Hyoscine hydrobromide, also known as scopolamine or levo-duboisine, comes from the nightshade plant family and is often used for the treatment of motion sickness. Manufacturers may combine scopolamine with other medications or produce a derivative of the drug. These medications are frequently prescribed for respiratory symptoms or gastrointestinal disorders. Historically, individuals have used hyoscine hydrobromide for criminal and recreational purposes and well as for medical reasons.
The Datura or jimson weed plants produce the belladonna alkaloid used to formulate hyoscine hydrobromide. Also referred to as a tropane alkaloid drug, scopolamine acts by binding to the muscarinic acetylcholine receptors of the central nervous system and smooth muscle. This action inhibits the transmission of acetylcholine, producing an anticholinergic effect. It is thought that the muscarinic antagonist also affects these receptors in the vestibular area of the inner ear, thus inhibiting signals that produce nausea and vomiting.
The anticholinergic properties of hyoscine hydrobromide often produce side effects that include drowsiness and decreased motor function, which may cause a lack of physical coordination. By relaxing the smooth muscles, the medication decreases excretory gland function, inhibiting gastric secretions, perspiration, and salivation. Urinary retention is also a common side effect. Scopolamine usually causes pupil dilation, which may lead to blurred vision, and some individuals may experience an increase in heart rate as well.
Physicians might administer hyoscine hydrobromide prior to anesthesia and surgery in the form of a transdermal patch applied behind the ear. The medication generally eliminates post-operative nausea. Some physicians prescribe methscopolamine bromide in tablet form as part of an ulcer treatment regimen. In some countries, scopolamine is used to reduce the painful muscle spasms associated with colic or irritable bowel syndrome. Scopolamine combined with chlorpheniramine maleate and phenylephrine dries secretions and relieves the nasal congestion that accompany allergies and colds.
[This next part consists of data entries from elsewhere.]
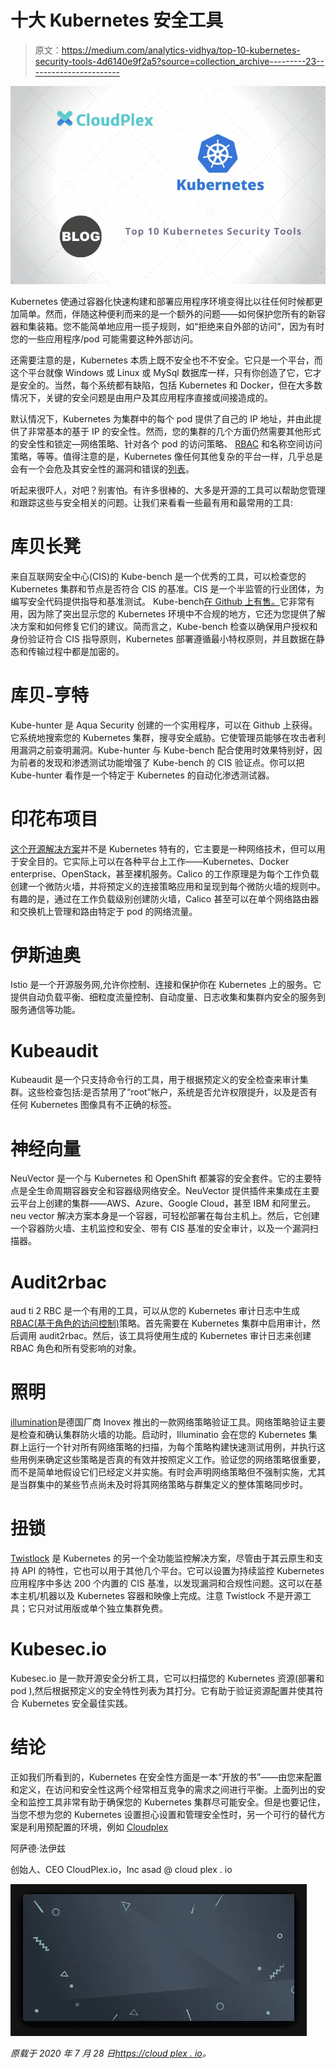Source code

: # 十大 Kubernetes 安全工具

> 原文：<https://medium.com/analytics-vidhya/top-10-kubernetes-security-tools-4d6140e9f2a5?source=collection_archive---------23----------------------->

![](img/e6a81cf1906f2b4788128d5585ddd282.png)

Kubernetes 使通过容器化快速构建和部署应用程序环境变得比以往任何时候都更加简单。然而，伴随这种便利而来的是一个额外的问题——如何保护您所有的新容器和集装箱。您不能简单地应用一揽子规则，如“拒绝来自外部的访问”，因为有时您的一些应用程序/pod 可能需要这种外部访问。

还需要注意的是，Kubernetes 本质上既不安全也不不安全。它只是一个平台，而这个平台就像 Windows 或 Linux 或 MySql 数据库一样，只有你创造了它，它才是安全的。当然，每个系统都有缺陷，包括 Kubernetes 和 Docker，但在大多数情况下，关键的安全问题是由用户及其应用程序直接或间接造成的。

默认情况下，Kubernetes 为集群中的每个 pod 提供了自己的 IP 地址，并由此提供了非常基本的基于 IP 的安全性。然而，您的集群的几个方面仍然需要其他形式的安全性和锁定—网络策略、针对各个 pod 的访问策略、 [RBAC](https://cloudplex.io/pain-points/kubernetes-rbac/) 和名称空间访问策略，等等。值得注意的是，Kubernetes 像任何其他复杂的平台一样，几乎总是会有一个会危及其安全性的漏洞和错误的[列表](https://cve.mitre.org/cgi-bin/cvekey.cgi?keyword=kubernetes)。

听起来很吓人，对吧？别害怕。有许多很棒的、大多是开源的工具可以帮助您管理和跟踪这些与安全相关的问题。让我们来看看一些最有用和最常用的工具:

# 库贝长凳

来自互联网安全中心(CIS)的 Kube-bench 是一个优秀的工具，可以检查您的 Kubernetes 集群和节点是否符合 CIS 的基准。CIS 是一个半监管的行业团体，为编写安全代码提供指导和基准测试。
Kube-bench[在 Github 上有售。](https://github.com/aquasecurity/kube-bench)它非常有用，因为除了突出显示您的 Kubernetes 环境中不合规的地方，它还为您提供了解决方案和如何修复它们的建议。简而言之，Kube-bench 检查以确保用户授权和身份验证符合 CIS 指导原则，Kubernetes 部署遵循最小特权原则，并且数据在静态和传输过程中都是加密的。

# 库贝-亨特

Kube-hunter 是 Aqua Security 创建的一个实用程序，可以在 Github 上获得。它系统地搜索您的 Kubernetes 集群，搜寻安全威胁。它使管理员能够在攻击者利用漏洞之前查明漏洞。Kube-hunter 与 Kube-bench 配合使用时效果特别好，因为前者的发现和渗透测试功能增强了 Kube-bench 的 CIS 验证点。你可以把 Kube-hunter 看作是一个特定于 Kubernetes 的自动化渗透测试器。

# 印花布项目

[这个开源解决方案](https://github.com/aquasecurity/kube-bench)并不是 Kubernetes 特有的，它主要是一种网络技术，但可以用于安全目的。它实际上可以在各种平台上工作——Kubernetes、Docker enterprise、OpenStack，甚至裸机服务。Calico 的工作原理是为每个工作负载创建一个微防火墙，并将预定义的连接策略应用和呈现到每个微防火墙的规则中。
有趣的是，通过在工作负载级别创建防火墙，Calico 甚至可以在单个网络路由器和交换机上管理和路由特定于 pod 的网络流量。

# 伊斯迪奥

Istio 是一个开源服务网,允许你控制、连接和保护你在 Kubernetes 上的服务。它提供自动负载平衡、细粒度流量控制、自动度量、日志收集和集群内安全的服务到服务通信等功能。

# Kubeaudit

Kubeaudit 是一个只支持命令行的工具，用于根据预定义的安全检查来审计集群。这些检查包括:是否禁用了“root”帐户，系统是否允许权限提升，以及是否有任何 Kubernetes 图像具有不正确的标签。

# 神经向量

NeuVector 是一个与 Kubernetes 和 OpenShift 都兼容的安全套件。它的主要特点是全生命周期容器安全和容器级网络安全。NeuVector 提供插件来集成在主要云平台上创建的集群——AWS、Azure、Google Cloud，甚至 IBM 和阿里云。
neu vector 解决方案本身是一个容器，可轻松部署在每台主机上。然后，它创建一个容器防火墙、主机监控和安全、带有 CIS 基准的安全审计，以及一个漏洞扫描器。

# Audit2rbac

aud ti 2 RBC 是一个有用的工具，可以从您的 Kubernetes 审计日志中生成 [RBAC(基于角色的访问控制)](https://kubernetes.io/docs/reference/access-authn-authz/rbac/)策略。首先需要在 Kubernetes 集群中启用审计，然后调用 audit2rbac。然后，该工具将使用生成的 Kubernetes 审计日志来创建 RBAC 角色和所有受影响的对象。

# 照明

[illumination](https://github.com/inovex/illuminatio)是德国厂商 Inovex 推出的一款网络策略验证工具。网络策略验证主要是检查和确认集群防火墙的功能。启动时，Illuminatio 会在您的 Kubernetes 集群上运行一个针对所有网络策略的扫描，为每个策略构建快速测试用例，并执行这些用例来确定这些策略是否真的有效并按照定义工作。验证您的网络策略很重要，而不是简单地假设它们已经定义并实施。有时会声明网络策略但不强制实施，尤其是当群集中的某些节点尚未及时将其网络策略与群集定义的整体策略同步时。

# 扭锁

[Twistlock](https://www.paloaltonetworks.com/prisma/cloud/compute-security/container-security) 是 Kubernetes 的另一个全功能监控解决方案，尽管由于其云原生和支持 API 的特性，它也可以用于其他几个平台。它可以设置为持续监控 Kubernetes 应用程序中多达 200 个内置的 CIS 基准，以发现漏洞和合规性问题。这可以在基本主机/机器以及 Kubernetes 容器和映像上完成。注意 Twistlock 不是开源工具；它只对试用版或单个独立集群免费。

# Kubesec.io

Kubesec.io 是一款开源安全分析工具，它可以扫描您的 Kubernetes 资源(部署和 pod ),然后根据预定义的安全特性列表为其打分。它有助于验证资源配置并使其符合 Kubernetes 安全最佳实践。

# 结论

正如我们所看到的，Kubernetes 在安全性方面是一本“开放的书”——由您来配置和定义，在访问和安全性这两个经常相互竞争的需求之间进行平衡。上面列出的安全和监控工具非常有助于确保您的 Kubernetes 集群尽可能安全。但是也要记住，当您不想为您的 Kubernetes 设置担心设置和管理安全性时，另一个可行的替代方案是利用预配置的环境，例如 [Cloudplex](https://cloudplex.io/)

阿萨德·法伊兹

创始人、CEO
CloudPlex.io，Inc
asad @ cloud plex . io

![](img/a5a66ab113fc0dd154dc5b965b7b5e9f.png)

*原载于 2020 年 7 月 28 日*[*https://cloud plex . io*](https://cloudplex.io/blog/top-10-kubernetes-tools/)*。*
During the early part of the 20th century, physicians used hyoscine hydrobromide and morphine prior to childbirth and surgery, as the medication reportedly produced amnesia. This adverse reaction allegedly makes the drug popular with the criminal element in some countries. Persons under the influence of the drug are reported to behave submissively, while having no memory of events. Scopolamine is also said to be one of the drugs used to induce zombie like states in Haitian culture.
In sufficient quantities, hyoscine hydrobromide may produce euphoria or hallucinations. These symptoms entice some to abuse it in conjunction with opioids. History also reports that certain occult practitioners used the plant in topical “flying ointments” and potions for its hallucinogenic properties.